Friday, October 20, 2006
Dorothy Parker, onetime editor of Vanity Fair, established The Algonquin Round Table. Parker, a favorite of mine, met with her colleagues--some from Vanity Fair--for lunch to talk about literature, politics, projects. This gathering was considered by many as one of her most brilliant and accomplished achievements. It brought together many of the best writers of that time: Robert Benchley, Robert E. Sherwood, James Thurber, George S. Kaufman, Edna Ferber, Franklin P. Adams, and many others.
The hotel, still on 44th Street, has a" lived in" almost tired look even after its rennovation a couple of years ago. The smallish lobby has velvet covered chairs in small groupings where you can sip sherry after theater or before going into the Rose Room for dinner. It's hard not to think about Parker and her writer friends when you're in that room.
And now for the seque.
About a year and a half ago, a friend of mine, Charles, who I met in a writing group, asked me to join a reading group that was forming. Now, let me be clear. I have always thought reading groups were one of two things: library geeks who read the great books and are all retired; or suburban, middle aged women who wanted a night out and a chance to read the latest pop fiction a notch above Danielle Steele.
Charles was convincing. "It's very small, oh, and the guy who's organizing it has been published," he coaxed. Now, that's the real deal to those of us who are working on that goal, so my interest was piqued. "Oh, and by the way, he's Oliver Stone's nephew." Maybe a dubious distinction since I'm not really a Stone fan. But, at any rate, I agreed. We met downtown in Gene's apartment. Our first read was Somerset Maughman, then Graham Greene. Every member had a turn to choose, and the best part, any one could veto any book with no questions asked.

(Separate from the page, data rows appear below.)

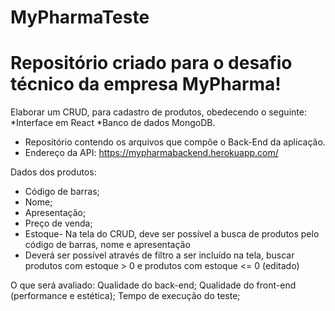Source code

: # MyPharmaTeste

# Repositório criado para o desafio técnico da empresa MyPharma! 

Elaborar um CRUD, para cadastro de produtos, obedecendo o seguinte:
*Interface em React
*Banco de dados MongoDB.
* Repositório contendo os arquivos que compõe o Back-End da aplicação.
* Endereço da API: https://mypharmabackend.herokuapp.com/

Dados dos produtos:
* Código de barras;
* Nome;
* Apresentação;
* Preço de venda;
* Estoque- Na tela do CRUD, deve ser possível a busca de produtos pelo código de barras, nome e apresentação
* Deverá ser possível através de filtro a ser incluído na tela, buscar produtos com estoque > 0 e produtos com estoque <= 0 (editado)

O que será avaliado:
Qualidade do back-end;
Qualidade do front-end (performance e estética);
Tempo de execução do teste;
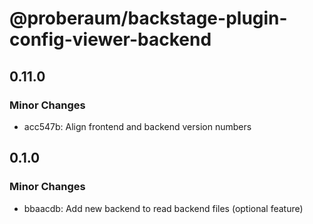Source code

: # @proberaum/backstage-plugin-config-viewer-backend

## 0.11.0

### Minor Changes

- acc547b: Align frontend and backend version numbers

## 0.1.0

### Minor Changes

- bbaacdb: Add new backend to read backend files (optional feature)
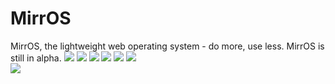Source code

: # MirrOS
MirrOS, the lightweight web operating system - do more, use less. MirrOS is still in alpha.
[![](https://img.shields.io/github/stars/Mirror-Team/MirrOS?color=orange&style=flat-square)](https://github.com/Mirror-Team/MirrOS/stargazers) 
[![](https://img.shields.io/github/forks/Mirror-Team/MirrOS?color=purple&style=flat-square)](https://github.com/Mirror-Team/MirrOS/network/members)
[![](https://img.shields.io/github/watchers/Mirror-Team/MirrOS?color=blue&style=flat-square)](https://github.com/Mirror-Team/MirrOS/watchers) 
[![](https://img.shields.io/github/issues/Mirror-Team/MirrOS?color=teal&style=flat-square)](https://github.com/Mirror-Team/MirrOS/issues) 
[![](https://img.shields.io/github/issues-pr/Mirror-Team/MirrOS?color=teal&style=flat-square)](https://github.com/Mirror-Team/MirrOS/pulls) 
[![](https://img.shields.io/github/license/Mirror-Team/MirrOS?style=flat-square)](https://github.com/Mirror-Team/MirrOS/blob/master/LICENSE) <!-- 2 spaces -->  
[![](https://img.shields.io/badge/discuss-on_github-181717.svg?style=flat-square)](https://github.com/Mirror-Team/MirrOS/discussions)
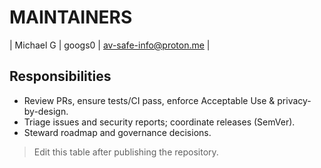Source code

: # MAINTAINERS

| Michael G | googs0 | av-safe-info@proton.me |

## Responsibilities
- Review PRs, ensure tests/CI pass, enforce Acceptable Use & privacy-by-design.
- Triage issues and security reports; coordinate releases (SemVer).
- Steward roadmap and governance decisions.

> Edit this table after publishing the repository.
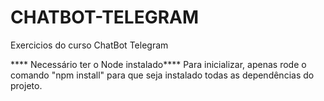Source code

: # CHATBOT-TELEGRAM
Exercicios do curso ChatBot Telegram


**** Necessário ter o Node instalado****
Para inicializar, apenas rode o comando "npm install" para que seja instalado todas as dependências do projeto.
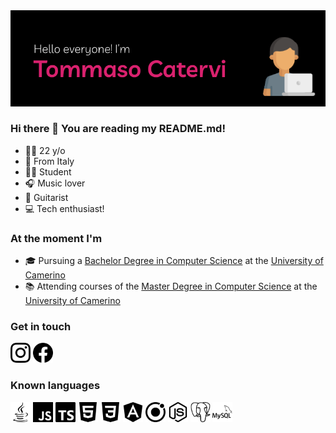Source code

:<img src="images//banner/banner.png">

### Hi there 👋 You are reading my README.md!
- 🙋‍♂️ 22 y/o
- 📍 From Italy
- 👨‍🎓 Student
- 🎧 Music lover
- 🎸 Guitarist
- 💻 Tech enthusiast!

### At the moment I'm
- 🎓 Pursuing a [Bachelor Degree in Computer Science](http://www.cs.unicam.it) at the [University of Camerino](http://www.unicam.it/)
- 📚 Attending courses of the [Master Degree in Computer Science](http://www.cs.unicam.it) at the [University of Camerino](http://www.unicam.it/)


### Get in touch
[<img alt="Instagram" src="images/icons/instagram.svg" width="32" height="32"/>][instagram] [<img alt="Facebook" src="images/icons/facebook.svg" width="32" height="32"/>][facebook]


### Known languages
<p float="left">
  <img src="images/icons/java.svg" width="32" height="32"/>
  <img src="images/icons/javascript.svg" width="32" height="32"/>
  <img src="images/icons/typescript.svg" width="32" height="32"/>
  <img src="images/icons/html5.svg" width="32" height="32"/>
  <img src="images/icons/css3.svg" width="32" height="32"/>
  <img src="images/icons/angular.svg" width="32" height="32"/>
  <img src="images/icons/ionic.svg" width="32" height="32"/>
  <img src="images/icons/nodedotjs.svg" width="32" height="32"/>
  <img src="images/icons/postgresql.svg" width="32" height="32"/>
  <img src="images/icons/mysql.svg" width="32" height="32"/>
</p>

[instagram]: https://www.instagram.com/tommaso.catervi/
[facebook]: https://www.facebook.com/tommaso.catervi/
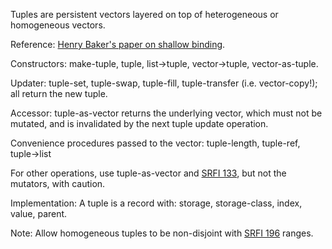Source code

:Tuples are persistent vectors layered on top of heterogeneous or homogeneous vectors.

Reference: [Henry Baker's paper on shallow binding](http://home.pipeline.com/~hbaker1/ShallowBinding.html).

Constructors: make-tuple, tuple, list->tuple, vector->tuple, vector-as-tuple.

Updater:  tuple-set, tuple-swap, tuple-fill, tuple-transfer (i.e. vector-copy!);
all return the new tuple.

Accessor: tuple-as-vector returns the underlying vector, which must not be mutated,
and is invalidated by the next tuple update operation.

Convenience procedures passed to the vector: tuple-length, tuple-ref, tuple->list

For other operations, use tuple-as-vector and
[SRFI 133](http://srfi.schemers.org/srfi-133/srfi-133.html),
but not the mutators, with caution.

Implementation:  A tuple is a record with: storage, storage-class, index, value, parent.

Note: Allow homogeneous tuples to be non-disjoint with
[SRFI 196](http://srfi.schemers.org/srfi-196/srfi-196.html) ranges.
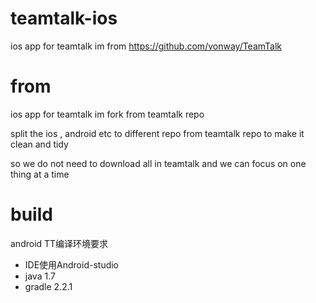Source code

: 

# teamtalk-ios
ios app for teamtalk im from https://github.com/vonway/TeamTalk

# from
ios app for teamtalk im fork from teamtalk repo

split the ios , android etc to different repo from teamtalk repo to make it clean and tidy

so we do not need to download all in teamtalk and we can focus on one thing at a time


# build

android TT编译环境要求

* IDE使用Android-studio 
* java 1.7
* gradle 2.2.1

But the group didn't last long. It was evident after a couple of sessions that Gene really had designed this soiree as a forum for his views and little else. I guess we didn't make the cut, because Gene sent out an email saying he no longer could host the group, and really wasn't interested in continuing.
So, now we were three: Charles, another writer who Charles met at his writing group in Brooklyn, Kenneth, and me. The three of us decided to continue with the idea that we would expand the group when we found someone that we thought would be a good fit. Over time, we read a Swedish novel about a Danish king, Willa Cather, and this past week, "Snow" by Omman Pamuk, Turkish author who just received the Nobel Prize for literature. We now have two new members, also writers ( like us with day jobs ) Joe, who I met in my fiction class at NYU, and Rebecca, a colleague of Kenneth at a New York bank. Some of us are single, some married, some have same sex partners. Our ages range from 30 something to 60.
We meet every six weeks. Everyone brings a beverage, I have some snacks. The group arrives at 7:15 on a Wednesday evening. And, for two hours, we talk about the characters, the relevance of the author's point of view. We read favorite passages. I usually research the author and read something about the writers' life, influences, passions. When we've all had a chance to express ourselves--and argue points--we select the book for next time, set a date. And then, they leave. We really don't socialize much--it's more like class in a way with like-minded acquaintences who love words, the power of words, the magic of spinning a story.
I learn something every time we meet. I read something I would probably never have read--there's such a tendency to read authors you know or think you will like--and this group offers a chance to stretch.
I'm not Dorothy Parker, and we haven't created the roundtable. I'm certain I'm not as cynical as she was, or as talented. She might even have found the group not edgy enough for her style. But, creating an opportunity to gather with a common love of words. That's the spirit of Parker. That we have created.